From another perspective, the employment of multidisciplinary optimization techniques diminishes energy expenditure during UUV navigation. Among various design considerations, hydrodynamic performance constitutes a focal point for naval architects because an optimized hydrodynamic configuration can effectively mitigate navigational resistance and play a crucial role in enhancing the operational radius of UUVs [
16]. With advancements in high-performance computing, Computational Fluid Dynamics (CFD) has been extensively applied to analyze the hydrodynamic characteristics of underwater vehicles.
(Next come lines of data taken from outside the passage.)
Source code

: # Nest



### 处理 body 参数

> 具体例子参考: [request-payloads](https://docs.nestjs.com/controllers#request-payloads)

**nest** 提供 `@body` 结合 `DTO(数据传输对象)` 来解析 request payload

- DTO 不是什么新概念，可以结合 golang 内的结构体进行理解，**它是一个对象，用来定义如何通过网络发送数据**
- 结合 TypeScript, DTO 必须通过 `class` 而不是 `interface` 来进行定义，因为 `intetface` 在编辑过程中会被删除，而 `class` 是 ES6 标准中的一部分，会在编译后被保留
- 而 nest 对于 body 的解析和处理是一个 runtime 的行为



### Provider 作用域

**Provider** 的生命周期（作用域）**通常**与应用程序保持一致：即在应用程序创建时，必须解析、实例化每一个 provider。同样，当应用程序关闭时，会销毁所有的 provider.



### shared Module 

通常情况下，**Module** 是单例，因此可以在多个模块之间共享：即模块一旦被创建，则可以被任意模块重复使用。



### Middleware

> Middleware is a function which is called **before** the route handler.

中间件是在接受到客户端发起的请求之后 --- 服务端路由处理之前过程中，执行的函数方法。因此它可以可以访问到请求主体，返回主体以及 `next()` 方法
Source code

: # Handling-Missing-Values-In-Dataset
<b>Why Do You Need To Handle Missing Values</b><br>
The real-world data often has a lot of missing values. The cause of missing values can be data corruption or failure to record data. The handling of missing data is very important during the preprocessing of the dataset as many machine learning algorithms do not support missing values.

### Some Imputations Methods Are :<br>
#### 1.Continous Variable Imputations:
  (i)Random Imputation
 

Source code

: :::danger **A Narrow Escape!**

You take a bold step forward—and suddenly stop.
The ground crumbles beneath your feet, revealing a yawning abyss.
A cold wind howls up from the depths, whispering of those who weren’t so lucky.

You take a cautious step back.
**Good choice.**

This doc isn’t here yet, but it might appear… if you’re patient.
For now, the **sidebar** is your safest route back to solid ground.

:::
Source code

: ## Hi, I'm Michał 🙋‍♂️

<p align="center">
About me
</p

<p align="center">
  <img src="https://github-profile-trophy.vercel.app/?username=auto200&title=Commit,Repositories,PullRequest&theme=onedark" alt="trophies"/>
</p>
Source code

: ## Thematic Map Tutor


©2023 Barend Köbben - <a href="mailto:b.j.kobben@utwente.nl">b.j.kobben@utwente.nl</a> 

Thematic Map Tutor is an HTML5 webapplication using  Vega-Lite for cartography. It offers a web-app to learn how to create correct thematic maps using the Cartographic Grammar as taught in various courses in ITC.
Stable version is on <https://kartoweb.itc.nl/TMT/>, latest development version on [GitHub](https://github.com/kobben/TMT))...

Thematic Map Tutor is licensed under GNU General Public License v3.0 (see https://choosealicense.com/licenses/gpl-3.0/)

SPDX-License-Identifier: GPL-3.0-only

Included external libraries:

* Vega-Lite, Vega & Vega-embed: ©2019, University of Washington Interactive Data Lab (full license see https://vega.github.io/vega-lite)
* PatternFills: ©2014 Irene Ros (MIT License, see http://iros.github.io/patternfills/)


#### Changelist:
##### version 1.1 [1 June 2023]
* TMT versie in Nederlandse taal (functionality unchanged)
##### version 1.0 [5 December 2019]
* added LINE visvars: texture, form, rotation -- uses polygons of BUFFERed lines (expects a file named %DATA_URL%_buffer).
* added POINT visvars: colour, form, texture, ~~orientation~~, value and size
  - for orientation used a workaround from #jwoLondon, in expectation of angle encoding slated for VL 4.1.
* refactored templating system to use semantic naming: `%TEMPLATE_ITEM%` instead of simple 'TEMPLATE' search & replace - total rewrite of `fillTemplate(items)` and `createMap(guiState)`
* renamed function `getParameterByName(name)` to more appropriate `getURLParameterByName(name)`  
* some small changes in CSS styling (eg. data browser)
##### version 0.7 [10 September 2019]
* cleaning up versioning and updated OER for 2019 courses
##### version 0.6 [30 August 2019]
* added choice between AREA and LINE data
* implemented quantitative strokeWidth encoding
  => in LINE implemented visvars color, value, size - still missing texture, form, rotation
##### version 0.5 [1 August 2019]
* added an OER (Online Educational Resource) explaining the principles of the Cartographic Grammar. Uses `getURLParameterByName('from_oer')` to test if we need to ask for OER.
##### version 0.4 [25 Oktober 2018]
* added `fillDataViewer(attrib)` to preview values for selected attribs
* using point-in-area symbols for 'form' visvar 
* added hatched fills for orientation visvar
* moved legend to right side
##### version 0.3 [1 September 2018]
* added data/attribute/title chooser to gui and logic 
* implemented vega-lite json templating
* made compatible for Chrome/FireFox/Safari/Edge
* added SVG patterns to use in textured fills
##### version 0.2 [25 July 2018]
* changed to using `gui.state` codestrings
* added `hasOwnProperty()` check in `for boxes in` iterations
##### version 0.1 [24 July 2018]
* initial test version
In contrast to conventional tank testing methodologies, CFD methodologies avoid the need for physical prototypes and allow parametric modifications through virtual three-dimensional models to facilitate iterative experiments at substantially reduced costs [
17]. By employing ANSYS FLUENT software to generate AUV hull contours based on Myring’s equation, Sener and Aksu [
18] investigated the influence of bow configurations on resistance performance and flow characteristics. Their findings reveal significant impacts on both pressure drag and frictional resistance. Qin [
19] conducted parametric modeling of a blended-wing-body underwater glider, optimized its lift-to-drag ratio through STAR-CCM+ software, and achieved a 14% improvement in optimal aerodynamic efficiency.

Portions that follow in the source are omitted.